We will now develop the solution to the linear least mean squares estimation problem.
We want to find coefficients a and b that make this expression, this mean squared error, as small as possible.
We will approach this problem by proceeding in two stages.
In the first stage, we assume that the choice of a has already been found and concentrate on the question of choosing b.
Now if a has been found and has been fixed to a specific number, then this quantity here is a specific random variable.
And what do we have?
We have a random variable minus a constant.
And we want to choose that constant, so that this difference squared is as small as possible in the expected value sense.
So essentially, we’re trying to choose a constant b that estimates this random variable in the best possible way.
But this is a problem that’s familiar to us, and we know that the best choice of b is equal to the expected value of that random variable.

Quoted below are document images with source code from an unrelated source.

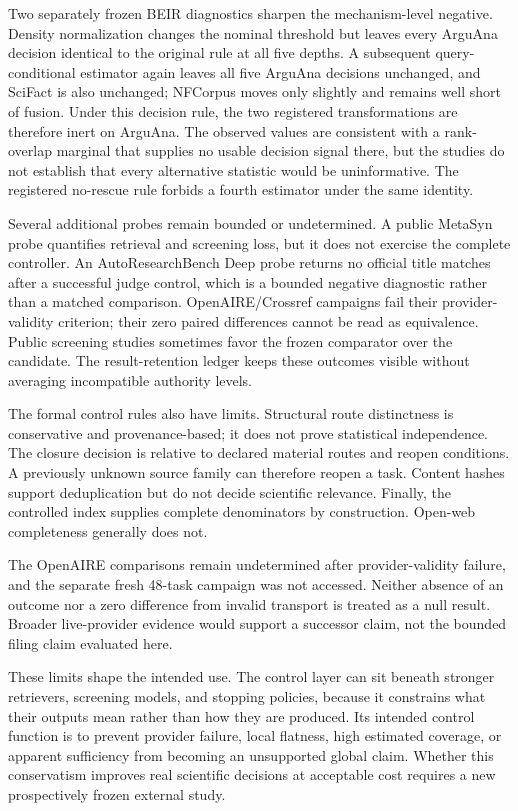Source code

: \documentclass[a4paper,fleqn]{cas-sc}
\theoremstyle{definition}
\begin{document}
Two separately frozen BEIR diagnostics sharpen the mechanism-level negative.
Density normalization changes the nominal threshold but leaves every ArguAna
decision identical to the original rule at all five depths. A subsequent
query-conditional estimator again leaves all five ArguAna decisions unchanged,
and SciFact is also unchanged; NFCorpus moves only slightly and remains well
short of fusion. Under this decision rule, the two registered transformations
are therefore inert on ArguAna. The observed values are consistent with a
rank-overlap marginal that supplies no usable decision signal there, but the
studies do not establish that every alternative statistic would be
uninformative. The registered no-rescue rule forbids a fourth estimator under
the same identity.

Several additional probes remain bounded or undetermined. A public MetaSyn
probe quantifies retrieval and screening loss, but it does not exercise the
complete controller. An AutoResearchBench Deep probe returns no official title
matches after a successful judge control, which is a bounded negative
diagnostic rather than a matched comparison. OpenAIRE/Crossref campaigns fail
their provider-validity criterion; their zero paired differences cannot be read
as equivalence. Public screening studies sometimes favor the frozen comparator over
the candidate. The result-retention ledger keeps these outcomes visible without
averaging incompatible authority levels.

The formal control rules also have limits. Structural route distinctness is
conservative and provenance-based; it does not prove statistical independence. The closure
decision is relative to declared material routes and reopen conditions. A
previously unknown source family can therefore reopen a task. Content hashes
support deduplication but do not decide scientific relevance. Finally, the
controlled index supplies complete denominators by construction. Open-web
completeness generally does not.

The OpenAIRE comparisons remain undetermined after provider-validity failure,
and the separate fresh 48-task campaign was not accessed. Neither absence of an
outcome nor a zero difference from invalid transport is treated as a null
result. Broader live-provider evidence would support a successor claim, not the
bounded filing claim evaluated here.

These limits shape the intended use. The control layer can sit beneath stronger
retrievers, screening models, and stopping policies, because it constrains what
their outputs mean rather than how they are produced. Its intended control function is to
prevent provider failure, local flatness, high estimated coverage, or apparent
sufficiency from becoming an unsupported global claim. Whether this
conservatism improves real scientific decisions at acceptable cost requires a
new prospectively frozen external study.
\end{document}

And using also linearity, this expected value can be written in this form.
So if we know a, this is how b should be chosen.
Let us now move on to the choice of a.
Since we know what b should be equal to, we can rewrite this expression that we’re trying to minimize by substituting our choice of b, which is the expected value of Theta minus aX.
And this is the quantity we want to minimize.
What is it?
We have a random variable minus the expected value of that random variable squared.
And then we take expected value.
This is just the variance of the random variable Theta minus aX.
This is the variance of the difference of two random variables.
Because the two random variables are dependent, this is not just the sum of the individual variances.
But we do have a formula, even for the general case.
And the formula tells us that the variance of the difference of two random variables is the variance of the first random variable plus the variance of the second.
And when we pull a outside the variance, that gives us a contribution of a squared.
And then we have a cross-term.
Because of the minus sign here, the cross-term will have a minus sign.
We have a factor of 2.
And then we want the covariance of Theta with aX.
And because we have seen that covariances behave in a linear manner, we can pull a outside the covariance.
And this is what we are left with.
This is the quantity we want to optimize with respect to a.
And to do this optimization, we just set the derivative with respect to a to 0.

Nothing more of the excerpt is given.